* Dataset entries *
--------------------------------

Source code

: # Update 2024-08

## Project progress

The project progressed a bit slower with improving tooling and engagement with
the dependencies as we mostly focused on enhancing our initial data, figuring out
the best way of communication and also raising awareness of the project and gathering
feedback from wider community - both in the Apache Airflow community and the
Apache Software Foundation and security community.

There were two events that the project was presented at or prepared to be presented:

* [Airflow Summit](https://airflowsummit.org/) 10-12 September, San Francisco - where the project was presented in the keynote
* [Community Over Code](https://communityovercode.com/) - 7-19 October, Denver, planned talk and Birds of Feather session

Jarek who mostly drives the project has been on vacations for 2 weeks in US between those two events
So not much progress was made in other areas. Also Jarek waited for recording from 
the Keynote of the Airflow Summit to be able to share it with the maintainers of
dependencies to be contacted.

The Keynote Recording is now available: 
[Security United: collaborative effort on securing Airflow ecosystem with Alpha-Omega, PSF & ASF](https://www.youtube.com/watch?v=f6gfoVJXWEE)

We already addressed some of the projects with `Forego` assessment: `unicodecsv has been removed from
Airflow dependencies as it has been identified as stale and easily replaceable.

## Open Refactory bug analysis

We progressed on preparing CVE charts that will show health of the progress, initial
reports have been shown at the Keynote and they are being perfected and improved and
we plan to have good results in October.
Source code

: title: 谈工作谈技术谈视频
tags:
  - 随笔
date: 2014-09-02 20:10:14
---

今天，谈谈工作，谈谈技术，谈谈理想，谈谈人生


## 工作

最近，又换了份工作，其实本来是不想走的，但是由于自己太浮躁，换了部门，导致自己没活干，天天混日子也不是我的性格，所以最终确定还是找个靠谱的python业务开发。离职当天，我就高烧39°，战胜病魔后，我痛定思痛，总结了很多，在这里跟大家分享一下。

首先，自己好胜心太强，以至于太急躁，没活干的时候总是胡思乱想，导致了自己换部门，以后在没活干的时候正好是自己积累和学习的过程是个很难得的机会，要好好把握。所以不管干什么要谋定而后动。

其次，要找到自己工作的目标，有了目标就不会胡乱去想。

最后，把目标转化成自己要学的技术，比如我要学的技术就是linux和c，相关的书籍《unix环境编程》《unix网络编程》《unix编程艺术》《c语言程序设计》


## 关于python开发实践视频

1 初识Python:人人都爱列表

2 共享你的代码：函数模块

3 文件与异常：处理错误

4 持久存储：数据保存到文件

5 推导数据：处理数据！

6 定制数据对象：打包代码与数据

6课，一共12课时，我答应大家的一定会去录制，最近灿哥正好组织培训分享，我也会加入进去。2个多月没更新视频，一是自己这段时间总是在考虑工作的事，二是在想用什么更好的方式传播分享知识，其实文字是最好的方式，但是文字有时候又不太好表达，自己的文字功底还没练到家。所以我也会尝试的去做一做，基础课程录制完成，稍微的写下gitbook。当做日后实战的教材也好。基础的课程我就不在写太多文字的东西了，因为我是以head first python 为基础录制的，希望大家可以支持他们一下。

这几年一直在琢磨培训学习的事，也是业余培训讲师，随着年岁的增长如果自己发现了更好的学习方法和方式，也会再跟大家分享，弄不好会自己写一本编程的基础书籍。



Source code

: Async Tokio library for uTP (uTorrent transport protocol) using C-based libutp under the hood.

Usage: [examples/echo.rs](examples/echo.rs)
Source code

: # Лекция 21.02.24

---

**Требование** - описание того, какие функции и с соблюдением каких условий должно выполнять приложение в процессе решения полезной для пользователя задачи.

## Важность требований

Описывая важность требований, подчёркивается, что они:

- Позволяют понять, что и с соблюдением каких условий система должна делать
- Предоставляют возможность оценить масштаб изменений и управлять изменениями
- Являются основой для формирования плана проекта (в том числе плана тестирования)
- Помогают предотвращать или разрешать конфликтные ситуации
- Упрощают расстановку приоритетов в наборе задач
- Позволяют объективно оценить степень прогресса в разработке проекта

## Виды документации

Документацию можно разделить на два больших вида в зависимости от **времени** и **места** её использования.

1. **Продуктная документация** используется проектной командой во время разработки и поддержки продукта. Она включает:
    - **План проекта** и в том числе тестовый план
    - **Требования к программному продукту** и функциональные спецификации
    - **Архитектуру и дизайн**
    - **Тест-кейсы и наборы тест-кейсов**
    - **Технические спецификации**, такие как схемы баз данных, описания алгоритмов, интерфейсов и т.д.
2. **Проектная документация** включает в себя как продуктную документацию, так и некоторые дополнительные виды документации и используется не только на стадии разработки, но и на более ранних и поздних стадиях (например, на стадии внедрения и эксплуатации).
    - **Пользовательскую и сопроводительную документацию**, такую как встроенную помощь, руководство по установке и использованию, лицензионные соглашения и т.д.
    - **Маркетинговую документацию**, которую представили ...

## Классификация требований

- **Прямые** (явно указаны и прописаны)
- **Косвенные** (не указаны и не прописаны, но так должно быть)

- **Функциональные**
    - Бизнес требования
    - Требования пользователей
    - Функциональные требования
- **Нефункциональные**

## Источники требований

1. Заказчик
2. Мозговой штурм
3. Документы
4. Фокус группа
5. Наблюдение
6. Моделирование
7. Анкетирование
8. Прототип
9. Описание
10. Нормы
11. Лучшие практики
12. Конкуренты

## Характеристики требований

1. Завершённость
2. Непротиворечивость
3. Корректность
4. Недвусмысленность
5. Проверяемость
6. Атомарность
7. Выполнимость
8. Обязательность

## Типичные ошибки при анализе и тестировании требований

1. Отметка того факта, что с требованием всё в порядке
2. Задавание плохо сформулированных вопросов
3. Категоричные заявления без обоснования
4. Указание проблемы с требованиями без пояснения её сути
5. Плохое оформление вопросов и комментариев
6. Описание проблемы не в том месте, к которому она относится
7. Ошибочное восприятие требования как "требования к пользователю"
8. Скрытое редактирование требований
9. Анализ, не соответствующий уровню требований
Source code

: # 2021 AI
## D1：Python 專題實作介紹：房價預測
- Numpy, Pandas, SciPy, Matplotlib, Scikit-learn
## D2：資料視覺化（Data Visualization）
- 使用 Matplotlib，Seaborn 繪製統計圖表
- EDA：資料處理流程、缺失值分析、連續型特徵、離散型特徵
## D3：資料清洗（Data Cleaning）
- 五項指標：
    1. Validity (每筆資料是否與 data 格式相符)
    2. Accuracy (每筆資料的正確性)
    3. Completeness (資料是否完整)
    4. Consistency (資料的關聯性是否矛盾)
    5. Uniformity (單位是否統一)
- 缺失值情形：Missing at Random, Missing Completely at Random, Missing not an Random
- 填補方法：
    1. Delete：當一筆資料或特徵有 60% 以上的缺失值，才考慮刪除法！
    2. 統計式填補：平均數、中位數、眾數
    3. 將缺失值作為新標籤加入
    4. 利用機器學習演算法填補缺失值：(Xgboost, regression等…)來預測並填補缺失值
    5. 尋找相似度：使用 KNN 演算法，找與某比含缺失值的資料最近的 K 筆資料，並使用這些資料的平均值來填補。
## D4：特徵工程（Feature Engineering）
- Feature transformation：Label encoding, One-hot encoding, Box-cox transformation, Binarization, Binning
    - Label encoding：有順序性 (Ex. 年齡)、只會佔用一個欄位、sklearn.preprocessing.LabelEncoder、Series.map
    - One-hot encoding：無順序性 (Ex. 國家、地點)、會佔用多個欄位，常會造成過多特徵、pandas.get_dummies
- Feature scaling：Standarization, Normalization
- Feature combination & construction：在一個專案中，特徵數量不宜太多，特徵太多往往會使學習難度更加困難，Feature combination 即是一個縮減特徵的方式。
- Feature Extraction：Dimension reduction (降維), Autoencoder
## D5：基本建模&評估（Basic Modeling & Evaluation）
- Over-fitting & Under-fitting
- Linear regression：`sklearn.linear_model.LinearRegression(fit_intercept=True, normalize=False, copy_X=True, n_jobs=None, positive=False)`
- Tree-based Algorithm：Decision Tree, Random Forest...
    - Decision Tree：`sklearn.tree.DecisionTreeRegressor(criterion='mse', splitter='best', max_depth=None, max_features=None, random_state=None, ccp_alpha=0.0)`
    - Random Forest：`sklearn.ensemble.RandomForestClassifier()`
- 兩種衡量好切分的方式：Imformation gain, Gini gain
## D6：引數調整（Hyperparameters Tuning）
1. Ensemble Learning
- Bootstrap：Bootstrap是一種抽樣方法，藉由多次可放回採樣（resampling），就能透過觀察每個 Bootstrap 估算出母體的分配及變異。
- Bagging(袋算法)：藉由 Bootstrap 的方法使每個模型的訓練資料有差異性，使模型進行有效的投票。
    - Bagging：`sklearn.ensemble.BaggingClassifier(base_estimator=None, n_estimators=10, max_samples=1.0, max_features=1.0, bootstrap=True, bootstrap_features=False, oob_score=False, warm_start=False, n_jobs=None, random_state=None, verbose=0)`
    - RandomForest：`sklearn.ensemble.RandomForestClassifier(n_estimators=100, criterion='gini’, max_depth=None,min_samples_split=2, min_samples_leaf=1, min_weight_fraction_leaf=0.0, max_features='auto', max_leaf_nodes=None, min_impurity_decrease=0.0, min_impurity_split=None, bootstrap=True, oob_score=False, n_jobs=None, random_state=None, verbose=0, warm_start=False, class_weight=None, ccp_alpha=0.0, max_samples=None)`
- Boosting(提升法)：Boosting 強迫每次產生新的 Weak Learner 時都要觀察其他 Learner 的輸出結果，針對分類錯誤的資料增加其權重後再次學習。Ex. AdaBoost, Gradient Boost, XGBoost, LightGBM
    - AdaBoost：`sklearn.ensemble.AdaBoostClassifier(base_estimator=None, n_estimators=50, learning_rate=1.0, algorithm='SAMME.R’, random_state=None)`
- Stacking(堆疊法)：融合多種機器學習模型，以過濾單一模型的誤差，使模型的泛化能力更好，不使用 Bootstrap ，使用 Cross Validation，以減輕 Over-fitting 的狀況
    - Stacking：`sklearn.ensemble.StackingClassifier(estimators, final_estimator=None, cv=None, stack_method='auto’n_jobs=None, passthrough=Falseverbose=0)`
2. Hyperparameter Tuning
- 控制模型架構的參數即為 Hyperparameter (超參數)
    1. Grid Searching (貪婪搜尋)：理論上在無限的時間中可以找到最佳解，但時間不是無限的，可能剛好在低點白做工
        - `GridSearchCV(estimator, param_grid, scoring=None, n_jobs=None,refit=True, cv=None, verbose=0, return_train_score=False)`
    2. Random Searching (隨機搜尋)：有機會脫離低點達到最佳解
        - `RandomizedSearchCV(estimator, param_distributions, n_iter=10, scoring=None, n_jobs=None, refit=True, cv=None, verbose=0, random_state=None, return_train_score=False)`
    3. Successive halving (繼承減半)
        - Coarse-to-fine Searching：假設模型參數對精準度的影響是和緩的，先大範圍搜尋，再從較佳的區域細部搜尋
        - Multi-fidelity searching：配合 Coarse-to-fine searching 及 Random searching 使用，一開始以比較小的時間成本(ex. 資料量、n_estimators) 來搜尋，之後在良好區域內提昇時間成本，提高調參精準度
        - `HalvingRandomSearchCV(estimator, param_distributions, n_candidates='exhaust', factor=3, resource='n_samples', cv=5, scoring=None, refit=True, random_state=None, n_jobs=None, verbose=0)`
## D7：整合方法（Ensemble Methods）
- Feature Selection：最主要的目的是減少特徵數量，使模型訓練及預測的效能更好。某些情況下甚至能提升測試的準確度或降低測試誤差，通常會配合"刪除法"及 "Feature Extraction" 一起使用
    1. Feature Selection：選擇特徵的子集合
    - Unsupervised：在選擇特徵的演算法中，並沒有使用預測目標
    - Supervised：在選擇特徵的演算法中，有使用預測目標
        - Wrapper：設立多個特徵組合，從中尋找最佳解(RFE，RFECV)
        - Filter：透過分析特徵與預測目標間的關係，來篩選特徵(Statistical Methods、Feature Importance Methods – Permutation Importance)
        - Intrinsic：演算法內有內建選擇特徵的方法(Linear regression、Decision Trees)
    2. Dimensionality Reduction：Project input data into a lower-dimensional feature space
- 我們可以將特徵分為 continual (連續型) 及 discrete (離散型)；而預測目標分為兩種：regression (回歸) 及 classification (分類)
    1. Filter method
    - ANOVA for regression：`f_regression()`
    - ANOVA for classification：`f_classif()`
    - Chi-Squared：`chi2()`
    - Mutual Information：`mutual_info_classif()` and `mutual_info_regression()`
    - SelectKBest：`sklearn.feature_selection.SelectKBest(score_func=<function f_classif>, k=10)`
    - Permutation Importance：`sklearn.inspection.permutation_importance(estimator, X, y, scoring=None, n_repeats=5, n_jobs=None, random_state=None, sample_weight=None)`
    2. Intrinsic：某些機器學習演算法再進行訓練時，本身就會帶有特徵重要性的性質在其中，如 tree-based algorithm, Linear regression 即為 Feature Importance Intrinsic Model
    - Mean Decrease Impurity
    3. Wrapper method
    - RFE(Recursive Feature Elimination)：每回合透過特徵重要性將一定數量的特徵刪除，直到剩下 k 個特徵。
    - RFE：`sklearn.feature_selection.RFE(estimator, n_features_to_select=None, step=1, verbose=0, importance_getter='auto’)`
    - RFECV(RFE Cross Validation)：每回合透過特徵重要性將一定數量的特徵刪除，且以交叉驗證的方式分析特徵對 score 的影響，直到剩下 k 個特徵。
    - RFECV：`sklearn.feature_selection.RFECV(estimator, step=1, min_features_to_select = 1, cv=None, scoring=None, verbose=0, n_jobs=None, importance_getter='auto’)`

--------------------------------

* REQUIRED ACTION *
Write out word for word only the lines from the start of the entries down to the line with "we plan to have good results in October.", please, including both ends.

* EXERCISE ANSWER *
Source code

: # Update 2024-08

## Project progress

The project progressed a bit slower with improving tooling and engagement with
the dependencies as we mostly focused on enhancing our initial data, figuring out
the best way of communication and also raising awareness of the project and gathering
feedback from wider community - both in the Apache Airflow community and the
Apache Software Foundation and security community.

There were two events that the project was presented at or prepared to be presented:

* [Airflow Summit](https://airflowsummit.org/) 10-12 September, San Francisco - where the project was presented in the keynote
* [Community Over Code](https://communityovercode.com/) - 7-19 October, Denver, planned talk and Birds of Feather session

Jarek who mostly drives the project has been on vacations for 2 weeks in US between those two events
So not much progress was made in other areas. Also Jarek waited for recording from 
the Keynote of the Airflow Summit to be able to share it with the maintainers of
dependencies to be contacted.

The Keynote Recording is now available: 
[Security United: collaborative effort on securing Airflow ecosystem with Alpha-Omega, PSF & ASF](https://www.youtube.com/watch?v=f6gfoVJXWEE)

We already addressed some of the projects with `Forego` assessment: `unicodecsv has been removed from
Airflow dependencies as it has been identified as stale and easily replaceable.

## Open Refactory bug analysis

We progressed on preparing CVE charts that will show health of the progress, initial
reports have been shown at the Keynote and they are being perfected and improved and
we plan to have good results in October.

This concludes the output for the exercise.